Seth Klarman, founder of the hedge fund Baupost Group, told clients central bank policies and government stimulus measures convinced investors that the risk was “simply gone,” leaving the market unable to meet. its role as a price discovery mechanism.
His fund’s private letter to investors, which was seen by the Financial Times, amounts to a damning criticism of recent market behavior by one of the world’s leading value investors.
Mr. Klarman criticized the Federal Reserve for cutting rates and flooding the financial system with money since the onset of the coronavirus pandemic, arguing that the central bank’s measures have made it difficult to assess the health of the U.S. economy.
“With so much stimulus on the table, trying to determine if the economy is in a recession is like trying to assess if you had a fever after taking a high dose of aspirin,” he wrote. “But like the frogs in water that slowly heats up to a boil, investors are conditioned not to recognize the danger.”

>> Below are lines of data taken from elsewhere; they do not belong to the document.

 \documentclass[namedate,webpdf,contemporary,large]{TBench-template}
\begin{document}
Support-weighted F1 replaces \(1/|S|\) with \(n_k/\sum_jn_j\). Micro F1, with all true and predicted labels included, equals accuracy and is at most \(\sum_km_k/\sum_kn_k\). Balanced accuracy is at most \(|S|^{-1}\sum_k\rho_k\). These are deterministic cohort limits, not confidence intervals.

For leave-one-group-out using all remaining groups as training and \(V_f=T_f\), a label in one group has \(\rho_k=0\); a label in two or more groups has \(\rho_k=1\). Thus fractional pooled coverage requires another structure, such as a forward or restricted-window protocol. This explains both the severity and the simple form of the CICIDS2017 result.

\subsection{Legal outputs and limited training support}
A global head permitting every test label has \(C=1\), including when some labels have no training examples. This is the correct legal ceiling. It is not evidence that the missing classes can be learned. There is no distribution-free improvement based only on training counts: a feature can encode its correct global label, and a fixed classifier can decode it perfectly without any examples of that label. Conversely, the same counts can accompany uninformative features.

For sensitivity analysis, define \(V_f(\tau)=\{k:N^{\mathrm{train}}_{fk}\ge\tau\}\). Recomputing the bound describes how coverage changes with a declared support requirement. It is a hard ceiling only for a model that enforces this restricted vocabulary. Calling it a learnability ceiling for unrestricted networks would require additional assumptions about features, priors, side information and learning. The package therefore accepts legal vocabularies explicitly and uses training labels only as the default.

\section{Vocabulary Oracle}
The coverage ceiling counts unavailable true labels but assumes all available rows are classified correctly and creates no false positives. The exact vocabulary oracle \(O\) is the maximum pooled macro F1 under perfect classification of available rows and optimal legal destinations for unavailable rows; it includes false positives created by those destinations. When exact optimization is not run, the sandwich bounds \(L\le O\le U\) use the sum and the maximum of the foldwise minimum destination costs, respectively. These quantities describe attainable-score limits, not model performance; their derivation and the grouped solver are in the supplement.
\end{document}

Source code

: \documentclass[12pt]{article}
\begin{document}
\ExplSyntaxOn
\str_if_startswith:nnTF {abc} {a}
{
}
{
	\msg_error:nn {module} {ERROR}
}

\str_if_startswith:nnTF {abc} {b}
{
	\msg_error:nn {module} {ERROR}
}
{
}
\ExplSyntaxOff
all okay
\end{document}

U.S. stocks have risen more than 75% since their March lows, while corporate debt spreads – a measure of how much additional interest corporate borrowers have to pay relative to the U.S. government – have returned to pre-Covid levels this month.
Mr. Klarman – who founded Baupost in Boston nearly four decades ago and raised it to $ 30 billion in assets under management – underperformed the market in 2020.
For several months he has been intensifying his criticisms of the interventions of American central banks. In the last quarterly letter, Mr. Klarman called the Fed the “800 pound gorilla” that has ousted investors who typically provide liquidity in times of distress.
“The biggest problem with these unprecedented and sustained government and central bank interventions is that the risks to capital become masked even as they increase,” he said.
Mr. Klarman also said that the Fed’s policies had exacerbated economic inequality, referring to a “K” shaped recovery which has seen “the fortunes of those already at the top leap rapidly upwards, while those at the bottom remain on an endless downward slope.”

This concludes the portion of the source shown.